Le renflouement de sa fiche de paie devrait permettre à notre homme d'assouvir son goût pour le shopping. Comme son ex-épouse, qui prisait les virées au Bon Marché, les robes Prada et la Crème de la mer à 500 euros les 100 ml, Nicolas apprécie les meilleurs couturiers. Il n'est pas rare que sa secrétaire personnelle appelle Dior, avenue Montaigne, pour «privatiser « la boutique sur les coups de 20-21 heures. C'est là qu'il choisit ses costumes à environ 1 500 euros pièce. Mais le chef de l'Etat n'est pas toujours fidèle à cette marque de LVMH puisqu'il se procure aussi des complets sur mesure auprès des frères Boglioli, tailleurs italiens distribués par les boutiques Victoire, très appréciés par Bill Clinton et Mick Jagger."Cet accro du footing est aussi très sensible à la qualité de sa tenue de sport. Les baskets ? Des Nike Air Requin, modèle dernier cri à 150 euros, qu'il doit changer quatre fois par an, s'il ne veut pas se tasser les vertèbres.

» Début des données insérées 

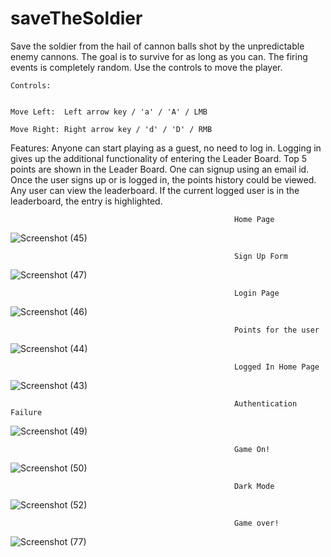 # saveTheSoldier
Save the soldier from the hail of cannon balls shot by the unpredictable enemy cannons.
The goal is to survive for as long as you can.
The firing events is completely random.
Use the controls to move the player.

    Controls:


    Move Left:  Left arrow key / 'a' / 'A' / LMB
                                                      
    Move Right: Right arrow key / 'd' / 'D' / RMB

Features:
Anyone can start playing as a guest, no need to log in.
Logging in gives up the additional functionality of entering the Leader Board.
Top 5 points are shown in the Leader Board.
One can signup using an email id. Once the user signs up or is logged in, the points history could be viewed.
Any user can view the leaderboard. If the current logged user is in the leaderboard, the entry is highlighted.


                                                      Home Page

![Screenshot (45)](https://user-images.githubusercontent.com/61205415/166637542-9a5d6668-20f9-4aca-807b-c5483e142530.png)

                                                      Sign Up Form

![Screenshot (47)](https://user-images.githubusercontent.com/61205415/166637563-32b175bc-6400-4c94-8cc5-6682c97085c9.png)

                                                      Login Page

![Screenshot (46)](https://user-images.githubusercontent.com/61205415/166637569-0f6f6592-68d7-4990-9240-401b06715b6a.png)

                                                      Points for the user

![Screenshot (44)](https://user-images.githubusercontent.com/61205415/166637623-5334a403-2347-43d2-bed0-37a51b6c7a36.png)

                                                      Logged In Home Page

![Screenshot (43)](https://user-images.githubusercontent.com/61205415/166637629-9dfb5956-412d-444f-8349-8f924bec83c3.png)
 
                                                      Authentication Failure


![Screenshot (49)](https://user-images.githubusercontent.com/61205415/166637635-01c8a563-1a3c-479d-bc79-76bcc5212270.png)

                                                      Game On!

![Screenshot (50)](https://user-images.githubusercontent.com/61205415/166637645-e71bf2b2-2960-4565-8e8d-3e3fdb8a547d.png)

                                                      Dark Mode

![Screenshot (52)](https://user-images.githubusercontent.com/61205415/166637650-ad033573-3cbd-4db1-9ae6-33df89b7fb1e.png)

                                                      Game over!

![Screenshot (77)](https://user-images.githubusercontent.com/61205415/180303393-c666fd15-5d89-46f2-a6cf-a11c7c680737.png)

«Les Asics à 80 euros seraient bien mieux pour son dos», conseille un vendeur de Décathlon. Pour le reste : le sportif trotte en short Nike à 25 euros et chaussettes de la même marque. Il a également acheté un jogging blanc chez Ralph Lauren, mais aucun badaud ne l'a encore aperçu dans cet accoutrement du côté du bois de Boulogne.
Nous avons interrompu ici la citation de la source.